The church is part of her family’s history. She recalls looking during many visits for the burial stone of Jane Lee Nixon, one of her ancestors. Jane’s father, William Lee, donated the land where the church now stands.
Attending the Easter sunrise ecumenical service at the church has been a family tradition since 1984, said Tierno, a Banksville resident.
“I keep going because it’s a part of my history,” she said. “I think everyone is looking to connect with the past. Especially since the present is so crazy. People look to the past for stability.”
The church will hold the service for the 26th year at 6:30 a.m. Sunday. And the Rev. Richard Davies, curator of the historic church, expects the stone building that holds 150 worshipers to be packed, even though Old St. Luke’s has no year-round congregation.
Davies conducts tours of Old St. Luke’s Church — which dates to 1852 — and holds ecumenical services there for the Easter, Thanksgiving and Christmas holidays.
“Easter morning is always jammed,” he said. “Who knows why people come, especially at that early hour.”
Perhaps it’s the church’s antiquity and all the tumultuous times that the building has survived, Davies suggested.
A stockade was built on the land in 1765, after British engineers were sent to secure a lookout to protect Fort Pitt from the Indians.
Several church congregations have gathered there but have been displaced during troubled times such as the Whiskey Rebellion, the Civil War and World War I.
The church closed in 1930 and fell into disrepair, said Davies, a retired Episcopal priest who serves at St. Paul’s Episcopal Church in Mt. Lebanon.
The Episcopal Diocese of Pittsburgh owns Old St. Luke’s, but regular Sunday services haven’t been held there in decades. The nonprofit Old St. Luke’s Church, Burial Ground and Garden Inc. administers it, and Davies is the president of the board of directors.
The church is a primitive Gothic structure. The Pittsburgh History and Landmarks Foundation heralded it as one of 70 outstanding pieces of architecture of its type in the state.
After its closing in 1930, the church remained idle until about 1960.

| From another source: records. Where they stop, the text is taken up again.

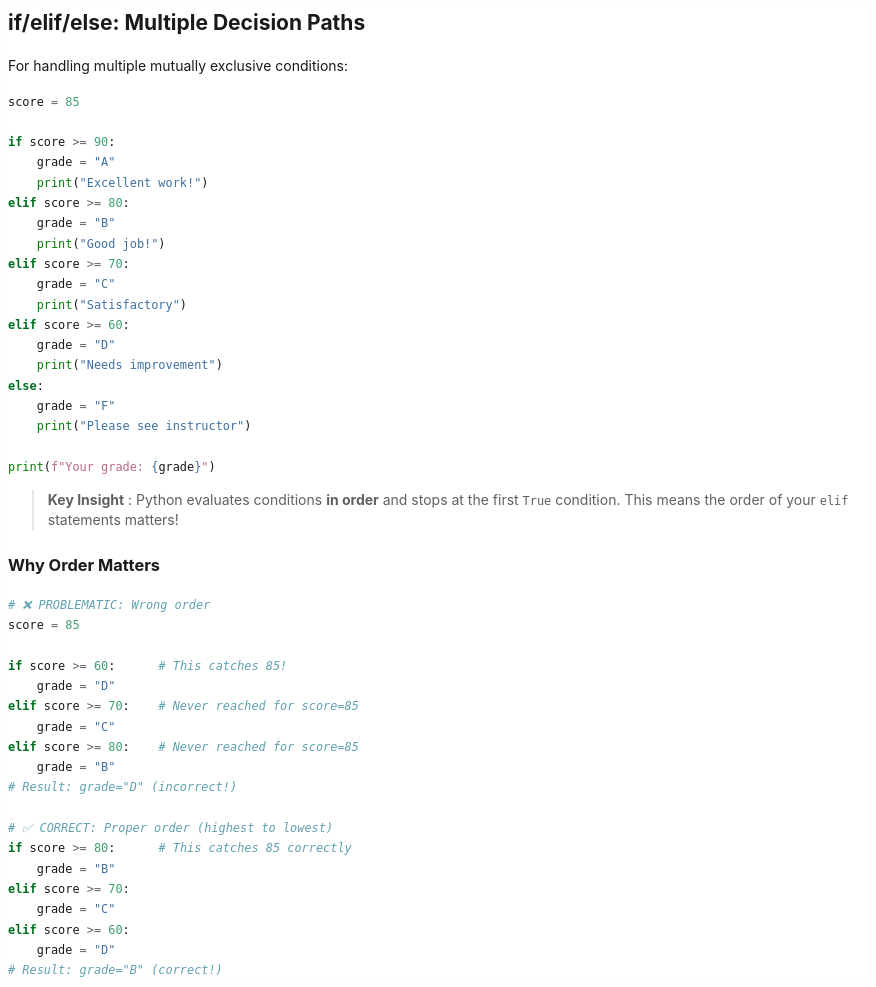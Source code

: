 ## if/elif/else: Multiple Decision Paths

For handling multiple mutually exclusive conditions:

```python
score = 85

if score >= 90:
    grade = "A"
    print("Excellent work!")
elif score >= 80:
    grade = "B" 
    print("Good job!")
elif score >= 70:
    grade = "C"
    print("Satisfactory")
elif score >= 60:
    grade = "D"
    print("Needs improvement")
else:
    grade = "F"
    print("Please see instructor")

print(f"Your grade: {grade}")
```

> **Key Insight** : Python evaluates conditions **in order** and stops at the first `True` condition. This means the order of your `elif` statements matters!

### Why Order Matters

```python
# ❌ PROBLEMATIC: Wrong order
score = 85

if score >= 60:      # This catches 85!
    grade = "D"
elif score >= 70:    # Never reached for score=85
    grade = "C"
elif score >= 80:    # Never reached for score=85
    grade = "B"
# Result: grade="D" (incorrect!)

# ✅ CORRECT: Proper order (highest to lowest)
if score >= 80:      # This catches 85 correctly
    grade = "B"
elif score >= 70:
    grade = "C"
elif score >= 60:
    grade = "D"
# Result: grade="B" (correct!)
```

“It just disintegrated. The plaster crumbled. St. Paul’s church worked at it as much as they could for about five years, but then from 1965 to 1974 it sat again, just idle,” Davies said.

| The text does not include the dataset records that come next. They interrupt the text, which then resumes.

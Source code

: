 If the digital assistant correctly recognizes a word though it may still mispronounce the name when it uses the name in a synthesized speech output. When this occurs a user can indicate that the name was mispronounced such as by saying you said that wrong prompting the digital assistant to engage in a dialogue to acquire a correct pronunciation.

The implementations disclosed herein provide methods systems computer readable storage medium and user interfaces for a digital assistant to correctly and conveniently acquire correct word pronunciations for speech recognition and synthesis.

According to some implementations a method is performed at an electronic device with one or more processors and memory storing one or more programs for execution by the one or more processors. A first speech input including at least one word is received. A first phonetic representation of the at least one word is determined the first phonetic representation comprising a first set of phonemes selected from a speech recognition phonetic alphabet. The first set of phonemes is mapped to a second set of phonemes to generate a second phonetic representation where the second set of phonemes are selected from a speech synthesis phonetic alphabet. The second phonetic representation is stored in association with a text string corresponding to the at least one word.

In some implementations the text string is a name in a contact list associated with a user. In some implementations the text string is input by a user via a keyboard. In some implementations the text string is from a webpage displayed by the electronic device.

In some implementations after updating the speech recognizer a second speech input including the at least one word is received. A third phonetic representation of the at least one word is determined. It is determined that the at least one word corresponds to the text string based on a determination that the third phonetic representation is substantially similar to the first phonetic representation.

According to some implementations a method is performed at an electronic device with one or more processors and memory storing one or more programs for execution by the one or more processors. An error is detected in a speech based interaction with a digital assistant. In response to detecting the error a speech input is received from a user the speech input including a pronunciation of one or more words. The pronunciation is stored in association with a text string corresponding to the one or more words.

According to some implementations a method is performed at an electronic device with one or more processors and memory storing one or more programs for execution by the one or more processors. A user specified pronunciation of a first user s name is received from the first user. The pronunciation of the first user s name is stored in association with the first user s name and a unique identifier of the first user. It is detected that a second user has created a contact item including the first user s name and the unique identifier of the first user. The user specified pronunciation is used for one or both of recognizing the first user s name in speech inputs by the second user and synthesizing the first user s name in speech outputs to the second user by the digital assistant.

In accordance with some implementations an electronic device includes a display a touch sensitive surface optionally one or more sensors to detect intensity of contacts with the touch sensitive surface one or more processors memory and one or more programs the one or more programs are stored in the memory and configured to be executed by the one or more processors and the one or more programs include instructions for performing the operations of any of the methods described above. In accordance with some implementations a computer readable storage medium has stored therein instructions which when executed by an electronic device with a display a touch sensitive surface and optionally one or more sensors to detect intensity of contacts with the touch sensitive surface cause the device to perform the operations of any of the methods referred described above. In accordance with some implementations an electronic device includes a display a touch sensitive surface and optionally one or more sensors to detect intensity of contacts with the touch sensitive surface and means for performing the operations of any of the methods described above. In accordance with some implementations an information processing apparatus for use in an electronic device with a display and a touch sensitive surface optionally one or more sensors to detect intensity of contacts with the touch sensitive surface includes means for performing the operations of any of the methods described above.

The diocese at the time said that the building either had to be sold for $1 or given to Scott Township for use as a recreation site.

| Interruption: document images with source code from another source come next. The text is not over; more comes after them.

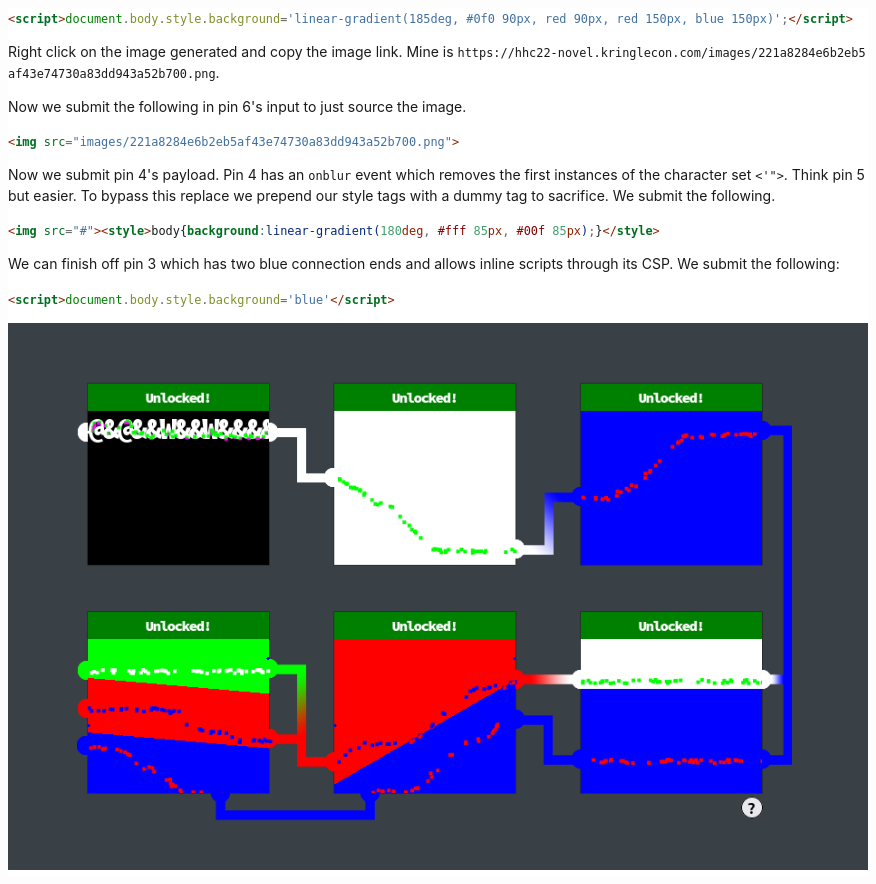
```html
<script>document.body.style.background='linear-gradient(185deg, #0f0 90px, red 90px, red 150px, blue 150px)';</script>
```

Right click on the image generated and copy the image link. Mine is `https://hhc22-novel.kringlecon.com/images/221a8284e6b2eb5af43e74730a83dd943a52b700.png`.

Now we submit the following in pin 6's input to just source the image.

```html
<img src="images/221a8284e6b2eb5af43e74730a83dd943a52b700.png">
```

Now we submit pin 4's payload. Pin 4 has an `onblur` event which removes the first instances of the character set `<'">`. Think pin 5 but easier. To bypass this replace we prepend our style tags with a dummy tag to sacrifice. We submit the following.

```html
<img src="#"><style>body{background:linear-gradient(180deg, #fff 85px, #00f 85px);}</style>
```

We can finish off pin 3 which has two blue connection ends and allows inline scripts through its CSP. We submit the following:

```html
<script>document.body.style.background='blue'</script>
```

![Boria-Mine-Door-solved](/kringlecon/2022/Screenshot-from-2022-12-10-16-44-36.png)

“We just couldn’t let that happen,” Davies said. “So with thousands of dollars in donations, we began to restore the church. It’s a great example of what restoration actually means.”
The church’s roof was repaired. Most of the floor was replaced with pine boards of random length for a sense of authenticity. New pews were added. Plaster was stripped from interior walls, revealing an inner layer of stone. And new, donated stained glass windows were installed.
Maude McDowell of Mt. Lebanon has attended almost all the church’s ecumenical services.
“It’s one of Pittsburgh’s best hidden treasures,” she said. McDowell is an original board member at the church, and a former wedding consultant who helped to coordinate more than 330 weddings there.
The Easter service should last about an hour. Speakers include the Rev. Dr. H. Pat Albright, former pastor of Mt. Lebanon United Methodist Church, and the Rev. Dr. John Yohe, former pastor at the Chartiers Valley United Presbyterian Church.
David Frankowski, dressed in Revolutionary War garb, will read scripture, and Davies will dress as a clergyman would have in the 1790s.
Musicians for the service include Thomas Thompson, a Pittsburgh Symphony clarinetist, and his daughter, Alexandra, who plays the cello.
Someone also will play the church’s Joseph Harvey pipe organ, a rare English cabinet instrument that dates to 1823. Trinity Episcopal Church, Downtown, gave the organ to St. Luke’s as a gift in 1852.
Davies said the classic organ was the first one brought over the Allegheny Mountains, and arrived via mule pack.